Porém, para a outra parte da população, submetida aos vínculos de trabalho precarizados, o processo deve ser invertido. Diante das condições econômica e social existentes antes, o risco de contaminação não altera significativamente as condições de vulnerabilidade. Quando se encontra exposto a violência, ao desemprego, a desnutrição ou a falta de assistência o Confinamento Social não significa segurança, mas, ao contrário, uma ameaça suplementar. Neste sentido, a suscetibilidade deste grupo impõe uma Aglomeração Compulsória. Consequentemente, a impossibilidade de Confinamento Social materializa as condições de vulnerabilidade social.


Ou seja, indica que a insegurança e, consequentemente, a segurança estão distribuídos socialmente de forma desigual. Afinal, se para um grupo social se proteger significa diminuir o contato direto (Isolamento Voluntário), para outro, ao contrário, significa aumentar a vulnerabilidade (Agregação Compulsória). É por isto que para o cliente do supermercado segurança é diminuir os contatos, enquanto para os trabalhadores do supermercado segurança é interagir diretamente com os clientes. Na verdade, a disposição diante do risco de contaminação reflete a assimetria de escolhas dos grupos sociais na medida que exprime as condições sociais existentes.


A crise da COVID-19 é um acontecimento que revela a dinâmica social subjacente. Por isso, uma visita ao supermercado deixa duas constatações sociológicas de alcance mais amplo: a) A insegurança é inversamente proporcional a condição social: quanto mais estável a condição social de um indivíduo, maior a sensação de insegurança diante da pandemia; b) A solidariedade é consequência da disponibilidade: quanto maior a necessidade de individuo, menor o compromisso coletivo. Neste sentido, a visita ao supermercado indica que o isolamento de grupos não contém somente o contágio, mas também as formas de sociabilidade convencionais.

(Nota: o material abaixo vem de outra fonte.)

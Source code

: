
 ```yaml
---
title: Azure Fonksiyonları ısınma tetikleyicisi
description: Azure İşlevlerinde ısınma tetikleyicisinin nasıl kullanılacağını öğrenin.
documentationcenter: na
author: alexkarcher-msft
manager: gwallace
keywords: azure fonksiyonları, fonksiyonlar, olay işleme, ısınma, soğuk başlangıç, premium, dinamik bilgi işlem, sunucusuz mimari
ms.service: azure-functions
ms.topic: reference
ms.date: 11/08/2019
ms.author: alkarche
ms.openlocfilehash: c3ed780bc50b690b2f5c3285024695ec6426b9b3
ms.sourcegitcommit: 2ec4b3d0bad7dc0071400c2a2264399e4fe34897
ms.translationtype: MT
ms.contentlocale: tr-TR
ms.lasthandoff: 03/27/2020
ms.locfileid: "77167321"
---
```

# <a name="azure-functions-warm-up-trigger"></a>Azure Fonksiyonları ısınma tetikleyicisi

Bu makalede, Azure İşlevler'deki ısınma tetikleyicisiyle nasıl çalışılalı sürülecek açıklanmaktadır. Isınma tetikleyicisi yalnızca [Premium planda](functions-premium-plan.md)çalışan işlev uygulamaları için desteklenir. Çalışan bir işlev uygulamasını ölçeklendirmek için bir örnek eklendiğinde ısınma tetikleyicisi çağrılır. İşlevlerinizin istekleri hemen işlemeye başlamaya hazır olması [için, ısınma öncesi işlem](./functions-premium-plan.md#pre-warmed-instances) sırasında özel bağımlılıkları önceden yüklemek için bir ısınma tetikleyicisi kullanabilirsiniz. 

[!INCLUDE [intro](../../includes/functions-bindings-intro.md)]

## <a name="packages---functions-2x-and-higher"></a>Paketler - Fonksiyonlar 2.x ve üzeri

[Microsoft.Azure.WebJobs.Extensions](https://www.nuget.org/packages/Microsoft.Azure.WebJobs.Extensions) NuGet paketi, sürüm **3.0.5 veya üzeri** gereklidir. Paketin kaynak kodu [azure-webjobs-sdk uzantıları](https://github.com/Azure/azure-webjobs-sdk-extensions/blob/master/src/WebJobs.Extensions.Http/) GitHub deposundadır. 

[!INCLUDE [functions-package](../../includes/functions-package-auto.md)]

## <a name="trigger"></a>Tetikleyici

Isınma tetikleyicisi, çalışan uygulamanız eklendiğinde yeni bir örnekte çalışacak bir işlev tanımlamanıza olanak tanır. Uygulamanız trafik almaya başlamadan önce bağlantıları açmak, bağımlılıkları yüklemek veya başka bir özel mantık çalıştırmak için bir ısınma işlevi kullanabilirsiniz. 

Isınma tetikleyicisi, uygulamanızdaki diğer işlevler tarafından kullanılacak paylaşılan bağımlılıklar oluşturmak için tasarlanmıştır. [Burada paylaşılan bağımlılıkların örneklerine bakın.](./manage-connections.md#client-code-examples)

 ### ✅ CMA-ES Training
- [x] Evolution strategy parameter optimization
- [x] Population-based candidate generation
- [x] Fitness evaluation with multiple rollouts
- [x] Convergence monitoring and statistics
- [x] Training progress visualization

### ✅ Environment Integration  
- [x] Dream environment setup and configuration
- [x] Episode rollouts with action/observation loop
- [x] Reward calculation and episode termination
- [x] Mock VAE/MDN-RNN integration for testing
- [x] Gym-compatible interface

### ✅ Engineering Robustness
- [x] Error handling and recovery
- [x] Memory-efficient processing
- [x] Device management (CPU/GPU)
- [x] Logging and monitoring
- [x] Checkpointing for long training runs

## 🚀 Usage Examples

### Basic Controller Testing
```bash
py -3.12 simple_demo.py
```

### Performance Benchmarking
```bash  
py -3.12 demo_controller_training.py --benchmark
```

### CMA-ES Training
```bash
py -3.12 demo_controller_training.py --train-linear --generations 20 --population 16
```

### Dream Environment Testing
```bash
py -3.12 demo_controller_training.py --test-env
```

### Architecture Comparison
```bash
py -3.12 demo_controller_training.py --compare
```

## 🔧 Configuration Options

A COVID-19 constitui uma oportunidade de observar a plasticidade das normas sociais em tempo real. Neste sentido, a estratégia de gestão predominante baseada no Confinamento Social constitui uma experimentação social sem precedentes. Os resultados desta gigantesca experencia ainda não podem ser plenamente estabelecidos. Porém, já é possível assinalar que à troca de Liberdade por Segurança depende fundamentalmente da condição social dos indivíduos. A relação entre o Isolamento Voluntário e a Agregação Compulsória no supermercado ensina que quanto maior a liberdade de escolha dos indivíduos, maior a busca por segurança.